Activity
For this exercise, write out only the lines of the entries below from the one with "To test for" up to and including the one with "are not cumulative.", exactly as they are. Pictures stay out.

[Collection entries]
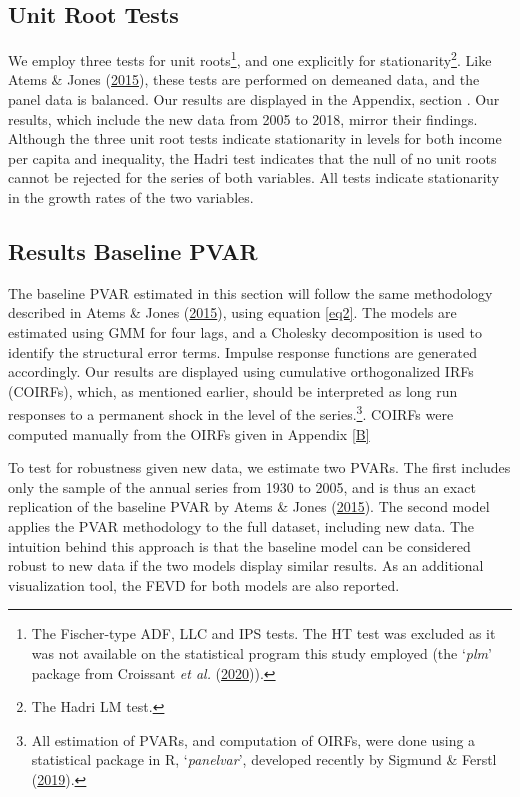 \documentclass[11pt,preprint, authoryear]{elsarticle}
\numberwithin{equation}{section}
\numberwithin{figure}{section}
\numberwithin{table}{section}
\let\rmarkdownfootnote\footnote%
\def\footnote{\protect\rmarkdownfootnote}
\begin{document}
\hypertarget{unit-root-tests}{%
\subsection{\texorpdfstring{Unit Root Tests
\label{Section 3.2}}{Unit Root Tests }}\label{unit-root-tests}}

We employ three tests for unit roots\footnote{The Fischer-type ADF, LLC
  and IPS tests. The HT test was excluded as it was not available on the
  statistical program this study employed (the `\emph{plm}' package from
  Croissant \emph{et al.}
  (\protect\hyperlink{ref-croissant2020package}{2020})).}, and one
explicitly for stationarity\footnote{The Hadri LM test.}. Like Atems \&
Jones (\protect\hyperlink{ref-atems}{2015}), these tests are performed
on demeaned data, and the panel data is balanced. Our results are
displayed in the Appendix, section . Our results, which include
the new data from 2005 to 2018, mirror their findings. Although the
three unit root tests indicate stationarity in levels for both income
per capita and inequality, the Hadri test indicates that the null of no
unit roots cannot be rejected for the series of both variables. All
tests indicate stationarity in the growth rates of the two variables.

\hypertarget{results-baseline-pvar}{%
\subsection{\texorpdfstring{Results Baseline PVAR
\label{Section 3.3}}{Results Baseline PVAR }}\label{results-baseline-pvar}}

The baseline PVAR estimated in this section will follow the same
methodology described in Atems \& Jones
(\protect\hyperlink{ref-atems}{2015}), using equation \ref{eq2}. The
models are estimated using GMM for four lags, and a Cholesky
decomposition is used to identify the structural error terms. Impulse
response functions are generated accordingly. Our results are displayed
using cumulative orthogonalized IRFs (COIRFs), which, as mentioned
earlier, should be interpreted as long run responses to a permanent
shock in the level of the series.\footnote{All estimation of PVARs, and
  computation of OIRFs, were done using a statistical package in R,
  `\emph{panelvar}', developed recently by Sigmund \& Ferstl
  (\protect\hyperlink{ref-sigmund2019panel}{2019}).}. COIRFs were
computed manually from the OIRFs given in Appendix \ref{B}

To test for robustness given new data, we estimate two PVARs. The first
includes only the sample of the annual series from 1930 to 2005, and is
thus an exact replication of the baseline PVAR by Atems \& Jones
(\protect\hyperlink{ref-atems}{2015}). The second model applies the PVAR
methodology to the full dataset, including new data. The intuition
behind this approach is that the baseline model can be considered robust
to new data if the two models display similar results. As an additional
visualization tool, the FEVD for both models are also reported.
\end{document}

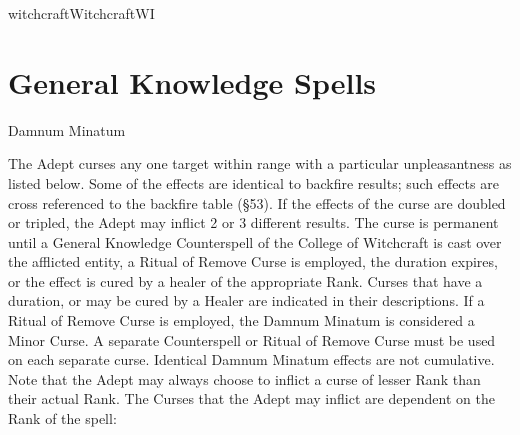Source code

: \begin{College}[1.1]{witchcraft}{Witchcraft}{WI}
\section{General Knowledge Spells}

\begin{spell}[G-1]{Damnum Minatum}

\begin{effects}
The Adept curses any one target within range with a particular
unpleasantness as listed below. Some of the effects are identical to
backfire results; such effects are cross referenced to the backfire
table (§53).  If the effects of the curse are doubled or tripled, the
Adept may inflict 2 or 3 different results.  The curse is permanent
until a General Knowledge Counterspell of the College of Witchcraft is
cast over the afflicted entity, a Ritual of Remove Curse is employed,
the duration expires, or the effect is cured by a healer of the
appropriate Rank. Curses that have a duration, or may be cured by a
Healer are indicated in their descriptions. If a Ritual of Remove
Curse is employed, the Damnum Minatum is considered a Minor Curse.  A
separate Counterspell or Ritual of Remove Curse must be used on each
separate curse.  Identical Damnum Minatum effects are not cumulative.
Note that the Adept may always choose to inflict a curse of lesser
Rank than their actual Rank.  The Curses that the Adept may inflict
are dependent on the Rank of the spell:


\end{effects}
\end{spell}
\end{College}
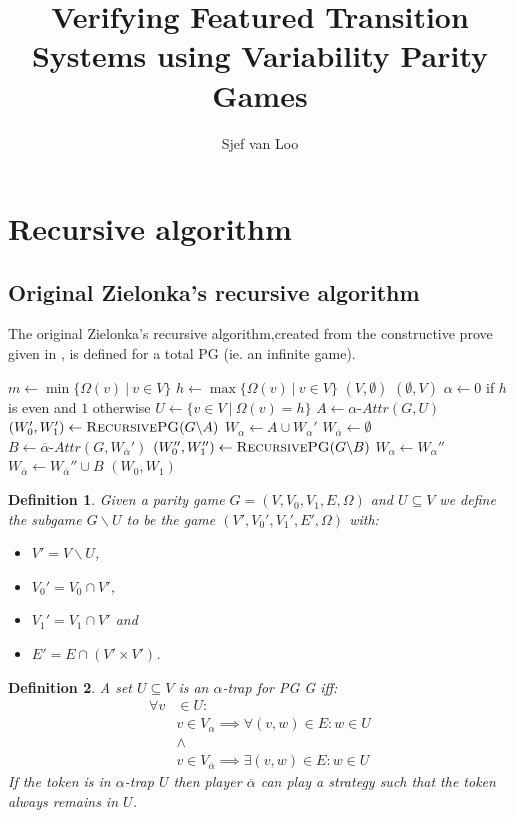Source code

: \documentclass[]{article}
\title{Verifying Featured Transition Systems using Variability Parity Games}
\author{Sjef van Loo}
\newtheorem{definition}{Definition}[section]
\begin{document}
\section{Recursive algorithm}
\subsection{Original Zielonka's recursive algorithm}
The original Zielonka's recursive algorithm,created from the constructive prove given in \cite{ZIELONKA1998135}, is defined for a total PG (ie. an infinite game).
\begin{algorithm}[h]
	\caption{$\textsc{RecursivePG}(\textit{PG } G = (V,V_0,V_1, E, \Omega)$}
	\begin{algorithmic}[1]
		\State $m \gets \min\{ \Omega(v)\ |\ v \in V\}$
		\State $h \gets\max\{ \Omega(v)\ |\ v \in V\}$
		\State \Return $(V,\emptyset)$
		\Else
		\State \Return $(\emptyset, V)$
		\EndIf
		\EndIf
		\State $\alpha \gets 0$ if $h$ is even and $1$ otherwise
		\State $U \gets \{v \in V\ |\ \Omega(v) = h\}$
		\State $A \gets \alpha\textit{-Attr}(G, U)$
		\State $(W_0', W_1') \gets \textsc{RecursivePG}(G \backslash A)$
		\State $W_\alpha \gets A \cup W_\alpha'$
		\State $W_{\overline{\alpha}} \gets \emptyset$
		\Else
		\State $B \gets \overline{\alpha}\textit{-Attr}(G,W_{\overline{\alpha}}')$
		\State $(W_0'', W_1'') \gets \textsc{RecursivePG}(G \backslash B)$
		\State $W_\alpha \gets W_\alpha''$
		\State $W_{\overline{\alpha}} \gets W_{\overline{\alpha}}'' \cup B$
		\EndIf
		\State \Return $(W_0, W_1)$
	\end{algorithmic}
\end{algorithm}
\begin{definition}\cite{ZIELONKA1998135}
	\label{def_org_subgame}
	Given a parity game $G = (V,V_0,V_1, E,\Omega)$ and $U \subseteq V$ we define the subgame $G \backslash U$ to be the game $(V', V_0', V_1', E', \Omega)$ with:
	\begin{itemize}
		\item $V' = V \backslash U$,
		\item $V_0' = V_0 \cap V'$,
		\item $V_1' = V_1 \cap V'$ and
		\item $E' = E \cap (V' \times V')$.
	\end{itemize}
\end{definition}

\begin{definition}\cite{ZIELONKA1998135}
	\label{def_trap}
	A set $U \subseteq V$ is an $\alpha$-trap for PG G iff:
	\begin{align*}
	\forall v &\in U:\\
	&v \in V_\alpha \implies \forall(v,w) \in E : w \in U\\
	&\wedge\\
	&v \in V_{\overline{\alpha}} \implies \exists (v,w) \in E : w \in U
	\end{align*}
	If the token is in $\alpha$-trap $U$ then player $\overline{\alpha}$ can play a strategy such that the token always remains in $U$.
\end{definition}
\end{document}
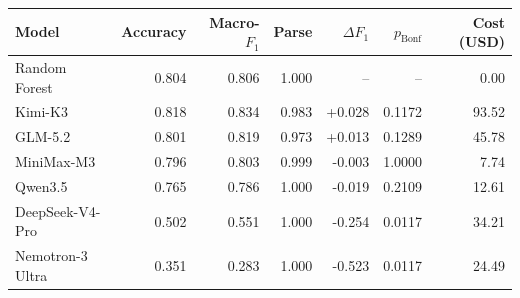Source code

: \begin{tabular}{@{}lrrrrrr@{}}
\toprule
Model & Accuracy & Macro-$F_1$ & Parse & $\Delta F_1$ & $p_{\mathrm{Bonf}}$ & Cost (USD) \\
\midrule
Random Forest & 0.804 & 0.806 & 1.000 & -- & -- & 0.00 \\
Kimi-K3 & 0.818 & 0.834 & 0.983 & +0.028 & 0.1172 & 93.52 \\
GLM-5.2 & 0.801 & 0.819 & 0.973 & +0.013 & 0.1289 & 45.78 \\
MiniMax-M3 & 0.796 & 0.803 & 0.999 & -0.003 & 1.0000 & 7.74 \\
Qwen3.5 & 0.765 & 0.786 & 1.000 & -0.019 & 0.2109 & 12.61 \\
DeepSeek-V4-Pro & 0.502 & 0.551 & 1.000 & -0.254 & 0.0117 & 34.21 \\
Nemotron-3 Ultra & 0.351 & 0.283 & 1.000 & -0.523 & 0.0117 & 24.49 \\
\bottomrule
\end{tabular}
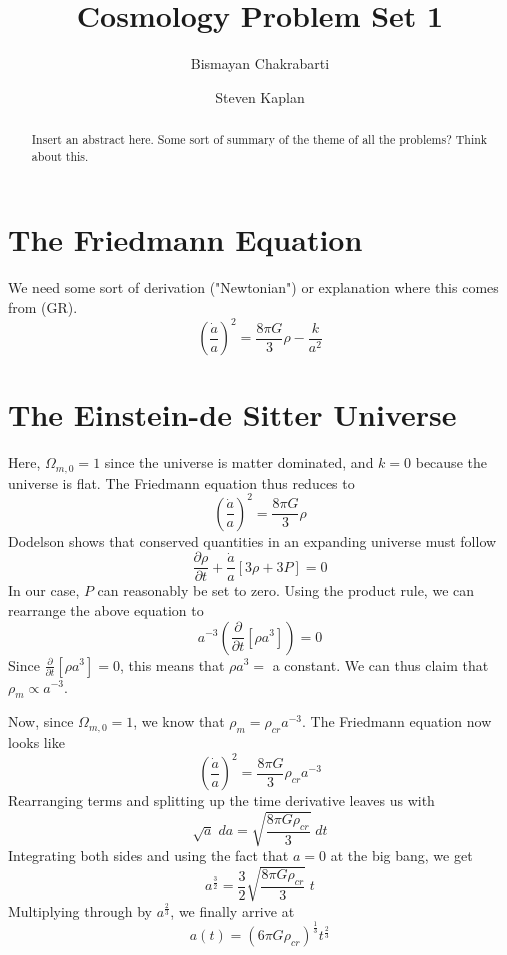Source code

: \documentclass[aps,reprint,prl]{revtex4-1}
\begin{document}
\title{Cosmology Problem Set 1}
\author{Bismayan Chakrabarti}
\author{Steven Kaplan}

\begin{abstract}
Insert an abstract here. Some sort of summary of the theme of all the problems? Think about this.
\end{abstract}

\maketitle

\section*{The Friedmann Equation}
We need some sort of derivation ("Newtonian") or explanation where this comes from (GR).
\begin{equation}
\left(\frac{\dot{a}}{a}\right)^2=\frac{8\pi G}{3}\rho-\frac{k}{a^2}
\end{equation}
\section*{The Einstein-de Sitter Universe}
Here, $\Omega_{m,0}=1$ since the universe is matter dominated, and $k=0$ because the universe is flat.  The Friedmann equation thus reduces to
\begin{equation}
\left(\frac{\dot{a}}{a}\right)^2=\frac{8\pi G}{3}\rho
\end{equation}
Dodelson shows that conserved quantities in an expanding universe must follow
\begin{equation}
\frac{\partial \rho}{\partial t} + \frac{\dot{a}}{a}\left[3\rho+3P\right]=0
\end{equation}
In our case, $P$ can reasonably be set to zero.  Using the product rule, we can rearrange the above equation to
\begin{equation}
a^{-3}\left(\frac{\partial}{\partial t}\left[\rho a^3\right]\right)=0
\end{equation}
Since $\frac{\partial}{\partial t}\left[\rho a^{3}\right]=0$, this means that $\rho a^{3}=$ a constant.  We can thus claim that $\rho_m \propto a^{-3}$.

Now, since $\Omega_{m,0}=1$, we know that $\rho_m=\rho_{cr}a^{-3}$.  The Friedmann equation now looks like
$$\left(\frac{\dot{a}}{a}\right)^2=\frac{8\pi G}{3}\rho_{cr}a^{-3}$$
Rearranging terms and splitting up the time derivative leaves us with
$$\sqrt{a}\;da=\sqrt{\frac{8\pi G \rho_{cr}}{3}}\;dt$$
Integrating both sides and using the fact that $a=0$ at the big bang, we get
$$a^{\frac{3}{2}}=\frac{3}{2}\sqrt{\frac{8\pi G \rho_{cr}}{3}}\;t$$
Multiplying through by $a^{\frac{2}{3}}$, we finally arrive at
$$a(t)=\left(6\pi G\rho_{cr}\right)^{\frac{1}{3}}t^{\frac{2}{3}}$$
\end{document}
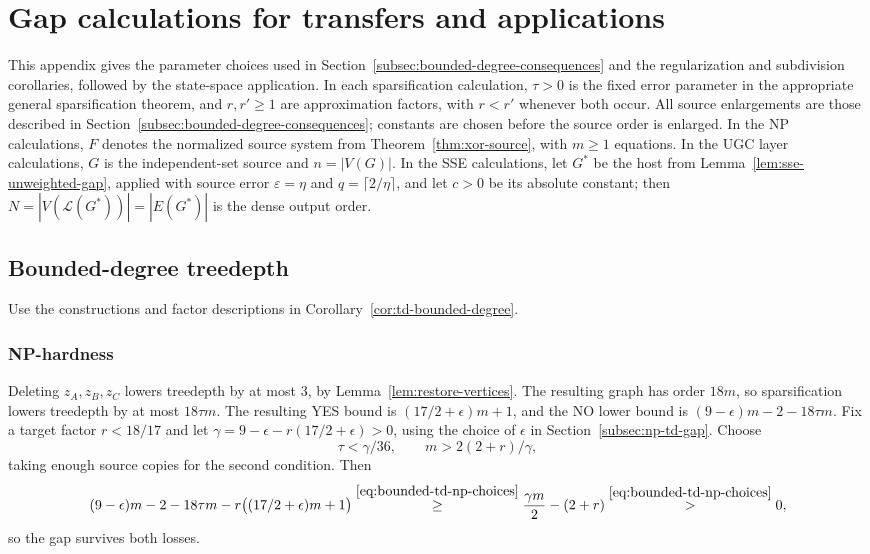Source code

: \section{Gap calculations for transfers and applications}
\label{app:transfer-gap-calculations}

This appendix gives the parameter choices used in
Section~\ref{subsec:bounded-degree-consequences} and the regularization
and subdivision corollaries, followed by the state-space application.
In each sparsification calculation,
$\tau>0$ is the fixed error parameter in the appropriate general
sparsification theorem, and $r,r'\geq1$ are approximation factors,
with $r<r'$ whenever both occur. All source enlargements are those described
in Section~\ref{subsec:bounded-degree-consequences}; constants are
chosen before the source order is enlarged.
In the NP calculations, $F$ denotes the normalized source system from
Theorem~\ref{thm:xor-source}, with $m\geq1$ equations. In the UGC
layer calculations, $G$ is the independent-set source and $n=|V(G)|$.
In the SSE calculations, let $G^*$ be the host from
Lemma~\ref{lem:sse-unweighted-gap}, applied with source error
$\varepsilon=\eta$ and $q=\lceil2/\eta\rceil$, and let $c>0$ be its
absolute constant; then
$N=|V(\mathcal L(G^*))|=|E(G^*)|$ is the dense output order.

\subsection{Bounded-degree treedepth}
\label{app:transfer-td}
Use the constructions and factor descriptions in
Corollary~\ref{cor:td-bounded-degree}.

\subsubsection{NP-hardness}
\label{app:transfer-td-np}
Deleting $z_A,z_B,z_C$ lowers treedepth by at most $3$, by
Lemma~\ref{lem:restore-vertices}. The resulting graph has order
$18m$, so sparsification lowers treedepth by at most $18\tau m$.
The resulting YES bound is $(17/2+\epsilon)m+1$, and the NO lower
bound is $(9-\epsilon)m-2-18\tau m$. Fix a target factor
$r<18/17$ and let
$\gamma=9-\epsilon-r(17/2+\epsilon)>0$, using the choice of
$\epsilon$ in Section~\ref{subsec:np-td-gap}. Choose
\begin{equation}\label{eq:bounded-td-np-choices}
 \tau<\gamma/36,\qquad m>2(2+r)/\gamma,
\end{equation}
taking enough source copies for the second condition. Then
\[
(9-\epsilon)m-2-18\tau m
 -r\bigl((17/2+\epsilon)m+1\bigr)
 \overset{\eqref{eq:bounded-td-np-choices}}{\ge}
 \frac{\gamma m}{2}-(2+r)
 \overset{\eqref{eq:bounded-td-np-choices}}{>}0,
\]
so the gap survives both losses.

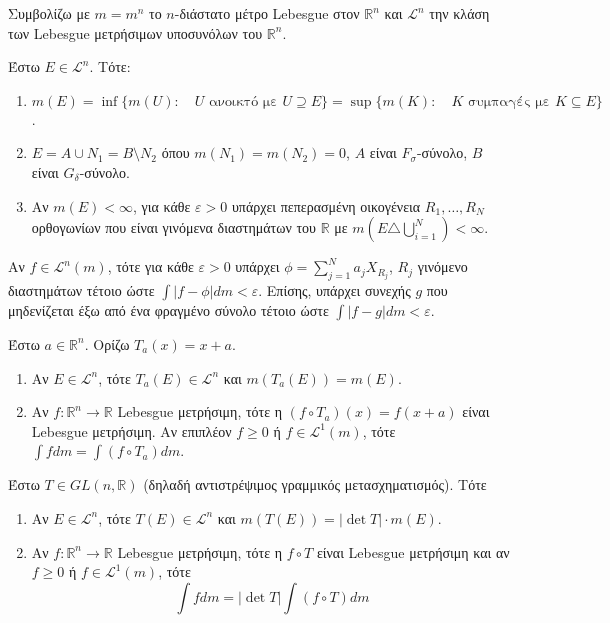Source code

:  Συμβολίζω με $m = m^n$ το $n$-διάστατο μέτρο Lebesgue στον $\mathbb R^n$ και $\mathcal L^n$ την κλάση των Lebesgue μετρήσιμων υποσυνόλων του $\mathbb R^n$.

\begin{theorem}
    Έστω $E \in \mathcal L^n$. Τότε:
    \begin{enumerate}
        \item $m(E) = \inf \{ m(U):\quad U \textrm{ ανοικτό με } U \supseteq E \} = \sup \{ m(K): \quad K \textrm{ συμπαγές με } K\subseteq E\}$.
        \item $ E = A\cup N_1 = B \setminus N_2$ όπου $m(N_1) = m(N_2) = 0$, $A$ είναι $F_{\sigma}$-σύνολο, $B$ είναι $G_{\delta}$-σύνολο.
        \item Αν $m(E) < \infty$, για κάθε $\varepsilon >0$ υπάρχει πεπερασμένη οικογένεια ${R_1,\ldots, R_N}$ ορθογωνίων που είναι γινόμενα διαστημάτων του $\mathbb{R}$ με $m(E \triangle \bigcup_{i=1}^N) <\infty$.
        
    \end{enumerate}
\end{theorem}

\begin{theorem}
    Αν  $f\in \mathcal{L}^n(m)$, τότε για κάθε $\varepsilon >0$ υπάρχει $\phi = \sum_{j=1}^N a_j X_{R_j}$, $R_j$ γινόμενο διαστημάτων τέτοιο ώστε $\int |f-\phi|dm < \varepsilon$. Επίσης, υπάρχει συνεχής $g$ που μηδενίζεται έξω από ένα φραγμένο σύνολο τέτοιο ώστε $\int |f-g|dm <\varepsilon$.

\end{theorem}

\begin{theorem} Έστω $a \in \mathbb{R}^n$. Ορίζω $T_a (x) = x+a$.
    \begin{enumerate}
        \item Αν $E \in \mathcal{L}^n$, τότε $T_a (E) \in \mathcal{L}^n$ και $m(T_a(E)) = m(E)$.
        \item Αν $f : \mathbb R^n \rightarrow \mathbb{R}$ Lebesgue μετρήσιμη, τότε η $(f \circ T_a)(x) = f(x+a)$ είναι Lebesgue μετρήσιμη. Αν επιπλέον $f \geq 0$ ή $f \in \mathcal L^1(m)$, τότε $\int f dm = \int (f\circ T_a) dm$.
        
    \end{enumerate}
\end{theorem}

\begin{theorem}
    Έστω $T \in GL(n,\mathbb{R})$ (δηλαδή αντιστρέψιμος γραμμικός μετασχηματισμός). Τότε
    \begin{enumerate}
        \item Αν $E \in \mathcal{L}^n$, τότε $T(E) \in \mathcal L^n$ και $m(T(E)) = |\det T| \cdot m(E)$.
        \item Αν $f: \mathbb{R}^n \rightarrow \mathbb{R}$ Lebesgue μετρήσιμη, τότε η $f\circ T$ είναι Lebesgue μετρήσιμη και αν $f\geq 0$ ή $f \in \mathcal L^1 (m)$, τότε 
        $$\int f dm = |\det T| \int (f\circ T) dm$$
    \end{enumerate}
\end{theorem}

Task output
To test for robustness given new data, we estimate two PVARs. The first
includes only the sample of the annual series from 1930 to 2005, and is
thus an exact replication of the baseline PVAR by Atems \& Jones
(\protect\hyperlink{ref-atems}{2015}). The second model applies the PVAR
methodology to the full dataset, including new data. The intuition
behind this approach is that the baseline model can be considered robust
to new data if the two models display similar results. As an additional
visualization tool, the FEVD for both models are also reported.
\end{document}

Source code

: \begin{College}[1.1]{witchcraft}{Witchcraft}{WI}
\section{General Knowledge Spells}

\begin{spell}[G-1]{Damnum Minatum}

\begin{effects}
The Adept curses any one target within range with a particular
unpleasantness as listed below. Some of the effects are identical to
backfire results; such effects are cross referenced to the backfire
table (§53).  If the effects of the curse are doubled or tripled, the
Adept may inflict 2 or 3 different results.  The curse is permanent
until a General Knowledge Counterspell of the College of Witchcraft is
cast over the afflicted entity, a Ritual of Remove Curse is employed,
the duration expires, or the effect is cured by a healer of the
appropriate Rank. Curses that have a duration, or may be cured by a
Healer are indicated in their descriptions. If a Ritual of Remove
Curse is employed, the Damnum Minatum is considered a Minor Curse.  A
separate Counterspell or Ritual of Remove Curse must be used on each
separate curse.  Identical Damnum Minatum effects are not cumulative.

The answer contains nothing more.